None the less, since there is come
This stroke upon me, I must not be dumb,
But speak perforce.... And there will I begin
Where thou beganst, as though to strip my sin
Naked, and I not speak a word!
Dost see
This sunlight and this earth? I swear to thee
There dwelleth not in these one man—deny
All that thou wilt!—more pure of sin than I.
Two things I know on earth: God's worship first;
Next to win friends about me, few, that thirst
To hold them clean of all unrighteousness.
Our rule doth curse the tempters, and no less
Who yieldeth to the tempters. —How, thou say'st,
“Dupes that I jest at?” Nay; I make a jest
Of no man. I am honest to the end,
Near or far off, with him I call my friend.
And most in that one thing, where now thy mesh
Would grip me, stainless quite! No woman's flesh
Hath e'er this body touched. Of all such deed
Naught wot I, save what things a man may read
In pictures or hear spoke; nor am I fain,
Being virgin-souled, to read or hear again.
My life of innocence moves thee not; so be it.
Show then what hath seduced me; let me see it.

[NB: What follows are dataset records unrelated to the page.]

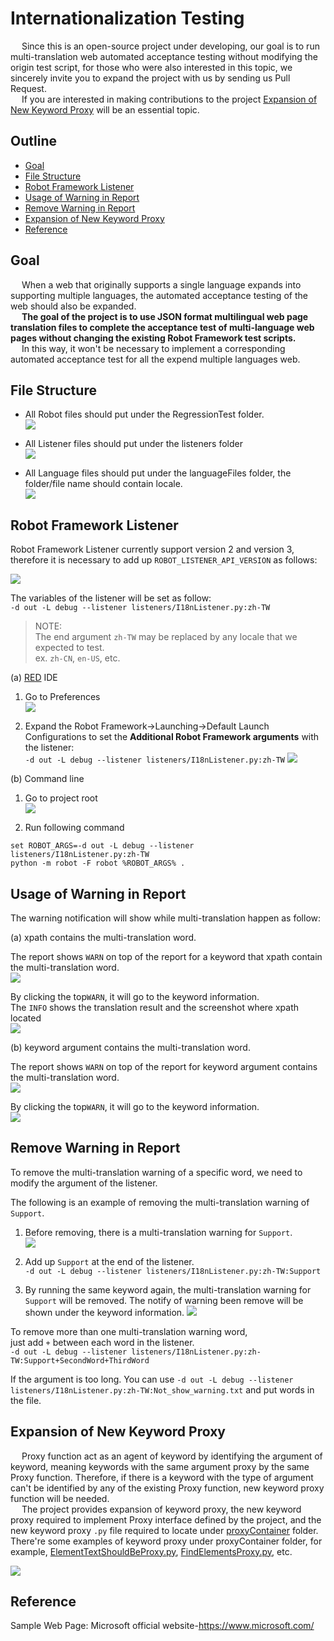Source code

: # Internationalization Testing  

&emsp; Since this is an open-source project under developing, our goal is to run multi-translation web automated acceptance testing without modifying the origin test script, for those who were also interested in this topic, we sincerely invite you to expand the project with us by sending us Pull Request.  
&emsp; If you are interested in making contributions to the project [Expansion of New Keyword Proxy](#expansion-of-new-keyword-proxy) will be an essential topic.   

## Outline  

* [Goal](#goal)  
* [File Structure](#file-structure)  
* [Robot Framework Listener](#robot-framework-listener)  
* [Usage of Warning in Report](#usage-of-warning-in-report)  
* [Remove Warning in Report](#remove-warning-in-report)  
* [Expansion of New Keyword Proxy](#expansion-of-new-keyword-proxy)  
* [Reference](#reference)  

## Goal  

&emsp; When a web that originally supports a single language expands into supporting multiple languages, the automated acceptance testing of the web should also be expanded.  
&emsp; **The goal of the project is to use JSON format multilingual web page translation files to complete the acceptance test of multi-language web pages without changing the existing Robot Framework test scripts.**  
&emsp; In this way, it won't be necessary to implement a corresponding automated acceptance test for all the expend multiple languages web.  

## File Structure  
* All Robot files should put under the RegressionTest folder.  
![](https://i.imgur.com/0zIjkoV.png)



* All Listener files should put under the listeners folder  
![](https://i.imgur.com/iehyQ8P.png)
  

* All Language files should put under the languageFiles folder, the folder/file name should contain locale.  
![](https://i.imgur.com/6loiU87.png)



## Robot Framework Listener  
Robot Framework Listener currently support version 2 and version 3, therefore it is necessary to add up `ROBOT_LISTENER_API_VERSION` as follows:  

![](https://i.imgur.com/4YX7OKD.png)  


 The variables of the listener will be set as follow:  
 `-d out -L debug --listener listeners/I18nListener.py:zh-TW`  
>  NOTE:  
>  The end argument `zh-TW` may be replaced by any locale that we expected to test.  
>  ex. `zh-CN`, `en-US`, etc.  
 
 (a) [RED](https://github.com/nokia/RED) IDE  
 
 1. Go to Preferences  
![](https://i.imgur.com/w7ifLAb.png)  


 2. Expand the Robot Framework->Launching->Default Launch Configurations to set the **Additional Robot Framework arguments** with the listener:  
 `-d out -L debug --listener listeners/I18nListener.py:zh-TW` 
 ![](https://i.imgur.com/4ACrZzI.png)



(b) Command line

1. Go to project root  
![](https://i.imgur.com/crScmMQ.png)  


2. Run following command  
```
set ROBOT_ARGS=-d out -L debug --listener listeners/I18nListener.py:zh-TW 
python -m robot -F robot %ROBOT_ARGS% .
```

## Usage of Warning in Report  

The warning notification will show while multi-translation happen as follow:  

(a) xpath contains the multi-translation word.  

The report shows `WARN` on top of the report for a keyword that xpath contain the multi-translation word.  
![](https://i.imgur.com/o5zS7in.jpg)


By clicking the top`WARN`, it will go to the keyword information.  
The `INFO` shows the translation result and the screenshot where xpath located  
![](https://i.imgur.com/xBqcfCn.png)  


(b) keyword argument contains the multi-translation word.  

The report shows `WARN` on top of the report for keyword argument contains the multi-translation word.  
![](https://i.imgur.com/ShyRRtC.jpg)


By clicking the top`WARN`, it will go to the keyword information.  
![](https://i.imgur.com/ArEBHhy.jpg)


## Remove Warning in Report  

To remove the multi-translation warning of a specific word, we need to modify the argument of the listener.  

The following is an example of removing the multi-translation warning of `Support`.  

1. Before removing, there is a multi-translation warning for `Support`.  
![](https://i.imgur.com/4CV1x4J.png)  



2. Add up `Support` at the end of the listener.  
`-d out -L debug --listener listeners/I18nListener.py:zh-TW:Support`  

3. By running the same keyword again, the multi-translation warning for `Support` will be removed. The notify of warning been remove will be shown under the keyword information.
![](https://i.imgur.com/sdnmkNU.png)


To remove more than one multi-translation warning word,  
just add `+` between each word in the listener.  
`-d out -L debug --listener listeners/I18nListener.py:zh-TW:Support+SecondWord+ThirdWord`  

If the argument is too long. You can use 
`-d out -L debug --listener listeners/I18nListener.py:zh-TW:Not_show_warning.txt` and put words in the file.

## Expansion of New Keyword Proxy  

&emsp; Proxy function act as an agent of keyword by identifying the argument of keyword, meaning keywords with the same argument proxy by the same Proxy function. Therefore, if there is a keyword with the type of argument can't be identified by any of the existing Proxy function, new keyword proxy function will be needed.  
&emsp; The project provides expansion of keyword proxy, the new keyword proxy required to implement Proxy interface defined by the project, and the new keyword proxy `.py` file required to locate under [proxyContainer](https://ssl-gitlab.csie.ntut.edu.tw/107598058/tcse2020/tree/master/listeners/proxyContainer) folder. There're some examples of keyword proxy under proxyContainer folder, for example, [ElementTextShouldBeProxy.py](https://ssl-gitlab.csie.ntut.edu.tw/107598058/tcse2020/blob/master/listeners/proxyContainer/ElementTextShouldBeProxy.py), [FindElementsProxy.py](https://ssl-gitlab.csie.ntut.edu.tw/107598058/tcse2020/blob/master/listeners/proxyContainer/FindElementsProxy.py), etc.  

![](https://i.imgur.com/8qtjDmV.png)  

## Reference  

Sample Web Page: Microsoft official website-https://www.microsoft.com/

Was that poor flesh so passing fair, beyond
All woman's loveliness?
Was I some fond
False plotter, that I schemed to win through her
Thy castle's heirdom? Fond indeed I were!
Nay, a stark madman! “But a crown,” thou sayest,
“Usurped, is sweet. ” Nay, rather most unblest
To all wise-hearted; sweet to fools and them
Whose eyes are blinded by the diadem.
In contests of all valour fain would I
Lead Hellas; but in rank and majesty
Not lead, but be at ease, with good men near
To love me, free to work and not to fear.

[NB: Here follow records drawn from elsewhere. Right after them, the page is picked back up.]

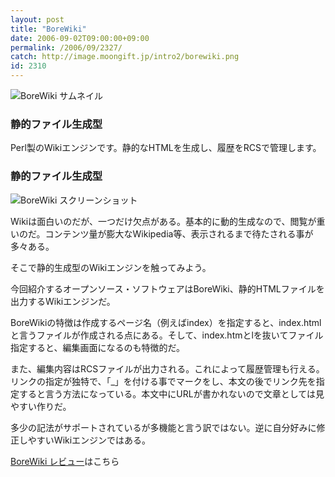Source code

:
 ```yaml
---
layout: post
title: "BoreWiki"
date: 2006-09-02T09:00:00+09:00
permalink: /2006/09/2327/
catch: http://image.moongift.jp/intro2/borewiki.png
id: 2310
---
```

 ![BoreWiki サムネイル](http://image.moongift.jp/intro2/borewiki.t.png "BoreWiki サムネイル")
  

### 静的ファイル生成型
  
Perl製のWikiエンジンです。静的なHTMLを生成し、履歴をRCSで管理します。  
<!--more-->  

### 静的ファイル生成型
  

![BoreWiki スクリーンショット](http://image.moongift.jp/intro2/borewiki.png "BoreWiki スクリーンショット")

  

Wikiは面白いのだが、一つだけ欠点がある。基本的に動的生成なので、閲覧が重いのだ。コンテンツ量が膨大なWikipedia等、表示されるまで待たされる事が多々ある。

  

そこで静的生成型のWikiエンジンを触ってみよう。

  

今回紹介するオープンソース・ソフトウェアはBoreWiki、静的HTMLファイルを出力するWikiエンジンだ。

  

BoreWikiの特徴は作成するページ名（例えばindex）を指定すると、index.htmlと言うファイルが作成される点にある。そして、index.htmとlを抜いてファイル指定すると、編集画面になるのも特徴的だ。

  

また、編集内容はRCSファイルが出力される。これによって履歴管理も行える。リンクの指定が独特で、「\_」を付ける事でマークをし、本文の後でリンク先を指定すると言う方法になっている。本文中にURLが書かれないので文章としては見やすい作りだ。

  

多少の記法がサポートされているが多機能と言う訳ではない。逆に自分好みに修正しやすいWikiエンジンではある。

  

[BoreWiki レビュー](http://oss.moongift.jp/review/i-2330.html)はこちら

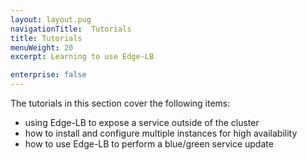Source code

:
 ```yaml
---
layout: layout.pug
navigationTitle:  Tutorials
title: Tutorials
menuWeight: 20
excerpt: Learning to use Edge-LB

enterprise: false
---
```


The tutorials in this section cover the following items:
- using Edge-LB to expose a service outside of the cluster
- how to install and configure multiple instances for high availability
- how to use Edge-LB to perform a blue/green service update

That brings more joy than any crown or throne.
[He sees from the demeanor of THESEUS and of the crowd that his words are not winning them, but rather making them bitterer than before. It comes to his lips to speak the whole truth.
I have said my say; save one thing... one alone.

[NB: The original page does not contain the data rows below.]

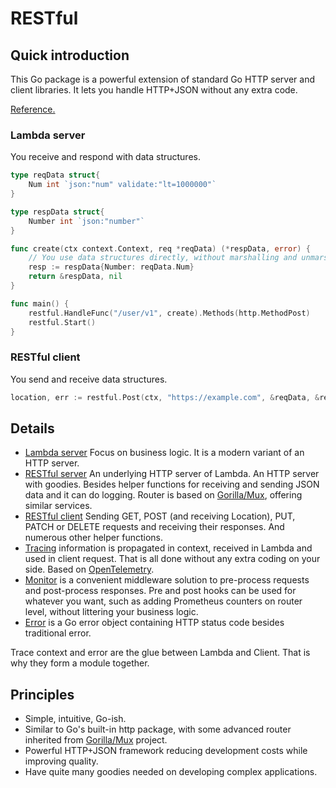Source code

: # RESTful

## Quick introduction

This Go package is a powerful extension of standard Go HTTP server and client libraries.
It lets you handle HTTP+JSON without any extra code.

[Reference.](https://pkg.go.dev/github.com/nokia/restful)

### Lambda server

You receive and respond with data structures.

```go
type reqData struct{
    Num int `json:"num" validate:"lt=1000000"`
}

type respData struct{
    Number int `json:"number"`
}

func create(ctx context.Context, req *reqData) (*respData, error) {
    // You use data structures directly, without marshalling and unmarshalling.
    resp := respData{Number: reqData.Num}
    return &respData, nil
}

func main() {
    restful.HandleFunc("/user/v1", create).Methods(http.MethodPost)
    restful.Start()
}
```

### RESTful client

You send and receive data structures.

```go
location, err := restful.Post(ctx, "https://example.com", &reqData, &respData)
```

## Details

* [Lambda server](doc/lambda.md) Focus on business logic. It is a modern variant of an HTTP server.
* [RESTful server](doc/server.md) An underlying HTTP server of Lambda. An HTTP server with goodies.
  Besides helper functions for receiving and sending JSON data and it can do logging.
  Router is based on [Gorilla/Mux](https://github.com/gorilla/mux), offering similar services.
* [RESTful client](doc/client.md) Sending GET, POST (and receiving Location), PUT, PATCH or DELETE requests and receiving their responses.
  And numerous other helper functions.
* [Tracing](doc/tracing.md) information is propagated in context, received in Lambda and used in client request.
  That is all done without any extra coding on your side.
  Based on [OpenTelemetry](https://opentelemetry.io/).
* [Monitor](doc/monitor.md) is a convenient middleware solution to pre-process requests and post-process responses.
  Pre and post hooks can be used for whatever you want, such as adding Prometheus counters on router level, without littering your business logic.
* [Error](doc/error.md) is a Go error object containing HTTP status code besides traditional error.

Trace context and error are the glue between Lambda and Client.
That is why they form a module together.

## Principles

* Simple, intuitive, Go-ish.
* Similar to Go's built-in http package, with some advanced router inherited from [Gorilla/Mux](https://github.com/gorilla/mux) project.
* Powerful HTTP+JSON framework reducing development costs while improving quality.
* Have quite many goodies needed on developing complex applications.
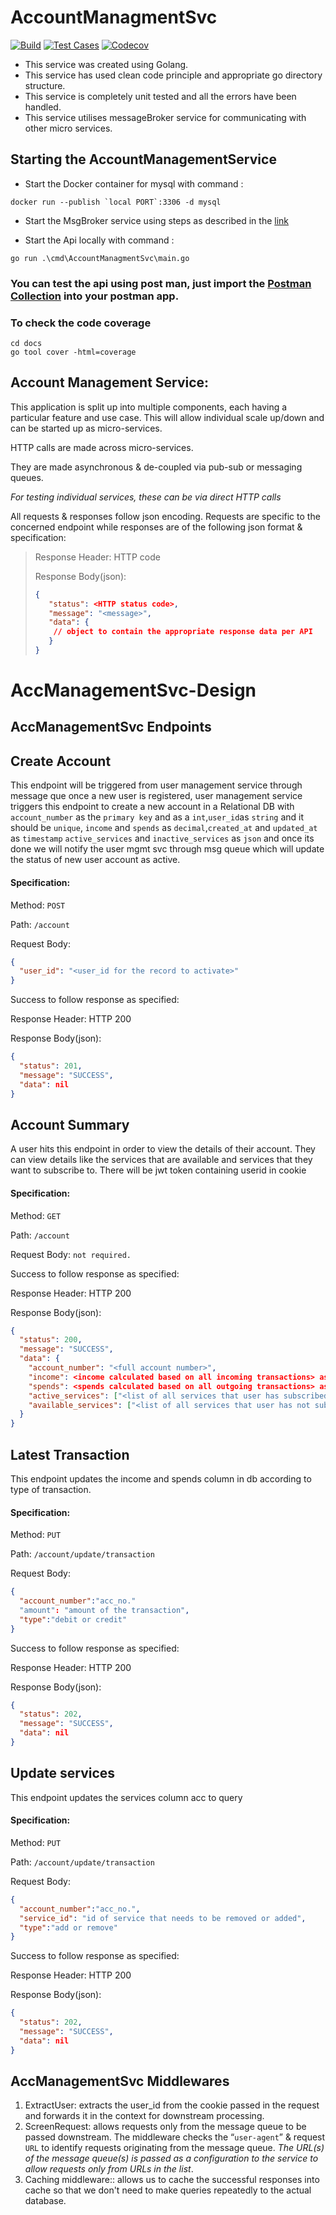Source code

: # AccountManagmentSvc

[![Build](https://github.com/vatsal278/AccountManagmentSvc/actions/workflows/build.yml/badge.svg)](https://github.com/vatsal278/AccountManagmentSvc/actions/workflows/build.yml) [![Test Cases](https://github.com/vatsal278/AccountManagmentSvc/actions/workflows/test.yml/badge.svg)](https://github.com/vatsal278/AccountManagmentSvc/actions/workflows/test.yml) [![Codecov](https://codecov.io/gh/vatsal278/AccountManagmentSvc/branch/main/graph/badge.svg)](https://codecov.io/gh/vatsal278/AccountManagmentSvc)

* This service was created using Golang.
* This service has used clean code principle and appropriate go directory structure.
* This service is completely unit tested and all the errors have been handled.
* This service utilises messageBroker service for communicating with other micro services.

## Starting the AccountManagementService

* Start the Docker container for mysql with command :
```
docker run --publish `local PORT`:3306 -d mysql
```
* Start the MsgBroker service using steps as described in the [link](https://github.com/vatsal278/msgbroker)


* Start the Api locally with command :
```
go run .\cmd\AccountManagmentSvc\main.go
```
### You can test the api using post man, just import the [Postman Collection](./docs/accountMgmtSvc.postman_collection.json) into your postman app.
### To check the code coverage
```
cd docs
go tool cover -html=coverage
```
## Account Management Service:

This application is split up into multiple components, each having a particular feature and use case. This will allow individual scale up/down and can be started up as micro-services.

HTTP calls are made across micro-services.

They are made asynchronous & de-coupled via pub-sub or messaging queues.

*For testing individual services, these can be via direct HTTP calls*


All requests & responses follow json encoding.
Requests are specific to the concerned endpoint while responses are of the following json format & specification:
>
>    Response Header: HTTP code
>
>    Response Body(json):
>    ```json
>    {
>       "status": <HTTP status code>,
>       "message": "<message>",
>       "data": {
>        // object to contain the appropriate response data per API
>       }
>    }
>    ```
# AccManagementSvc-Design

## AccManagementSvc Endpoints

## Create Account
This endpoint will be triggered from user management service through message que once a new user is registered, user management service triggers this endpoint to create a new account in a Relational DB with `account_number` as the `primary key` and as a `int`,`user_id`as `string` and it should be `unique`, `income` and `spends` as `decimal`,`created_at` and `updated_at` as `timestamp` `active_services` and `inactive_services` as `json` and once its done we will notify the user mgmt svc through msg queue which will update the status of new user account as active. 
#### Specification:
Method: `POST`

Path: `/account`

Request Body:
```json
{
  "user_id": "<user_id for the record to activate>"
}
```

Success to follow response as specified:

Response Header: HTTP 200

Response Body(json):
```json
{
  "status": 201,
  "message": "SUCCESS",
  "data": nil
}
```

## Account Summary
A user hits this endpoint in order to view the details of their account. They can view details like the services that are available and services that they want to subscribe to.
There will be jwt token containing userid in cookie
#### Specification:
Method: `GET`

Path: `/account`

Request Body: `not required.`

Success to follow response as specified:

Response Header: HTTP 200

Response Body(json):
```json
{
  "status": 200,
  "message": "SUCCESS",
  "data": {
    "account_number": "<full account number>",
    "income": <income calculated based on all incoming transactions> as float,
    "spends": <spends calculated based on all outgoing transactions> as float,
    "active_services": ["<list of all services that user has subscribed to>",],
    "available_services": ["<list of all services that user has not subscribed to but are available for subscription>",]
  }
}
```

## Latest Transaction
This endpoint updates the income and spends column in db according to type of transaction.
#### Specification:
Method: `PUT`

Path: `/account/update/transaction`

Request Body:
```json
{
  "account_number":"acc_no."
  "amount": "amount of the transaction",
  "type":"debit or credit"
}
```

Success to follow response as specified:

Response Header: HTTP 200

Response Body(json):
```json
{
  "status": 202,
  "message": "SUCCESS",
  "data": nil
}
```

## Update services
This endpoint updates the services column acc to query
#### Specification:
Method: `PUT`

Path: `/account/update/transaction`

Request Body:
```json
{
  "account_number":"acc_no.",
  "service_id": "id of service that needs to be removed or added",
  "type":"add or remove"
}
```

Success to follow response as specified:

Response Header: HTTP 200

Response Body(json):
```json
{
  "status": 202,
  "message": "SUCCESS",
  "data": nil
}
```

## AccManagementSvc Middlewares

1. ExtractUser: extracts the user_id from the cookie passed in the request and forwards it in the context for downstream processing.
2. ScreenRequest: allows requests only from the message queue to be passed downstream. The middleware checks the “`user-agent`” & request `URL` to identify requests originating from the message queue.
   *The URL(s) of the message queue(s) is passed as a configuration to the service to allow requests only from URLs in the list*.
3. Caching middleware:: allows us to cache the successful responses into cache so that we don't need to make queries repeatedly to the actual database.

O had I here some witness in my need,
As I was witness! Could she hear me plead,
Face me and face the sunlight; well I know,
Our deeds would search us out for thee, and show
Who lies!
But now, I swear—so hear me both,
The Earth beneath and Zeus who Guards the Oath—
I never touched this woman that was thine!
No words could win me to it, nor incline
My heart to dream it. May God strike me down,
Nameless and fameless, without home or town,
An outcast and a wanderer of the world;
May my dead bones rest never, but be hurled
From sea to land, from land to angry sea,
If evil is my heart and false to thee!
[He waits a moment; but sees that his Father is unmoved. The truth again comes to his lips.
If 'twas some fear that made her cast away
Her life. . . I know not. More I must not say.
Right hath she done when in her was no right;
And Right I follow to mine own despite!
Leader
It is enough! God's name is witness large,
And thy great oath, to assoil thee of this charge.
Theseus
Is not the man a juggler and a mage,
Cool wits and one right oath—what more?—to assuage
Sin and the wrath of injured fatherhood!
Hippolytus
Am I so cool? Nay, Father, 'tis thy mood
That makes me marvel! By my faith, wert thou
The son, and I the sire; and deemed I now
In very truth thou hadst my wife assailed,
I had not exiled thee, nor stood and railed,
But lifted once mine arm, and struck thee dead!
Theseus
Thou gentle judge! Thou shalt not so be sped
To simple death, nor by thine own decree.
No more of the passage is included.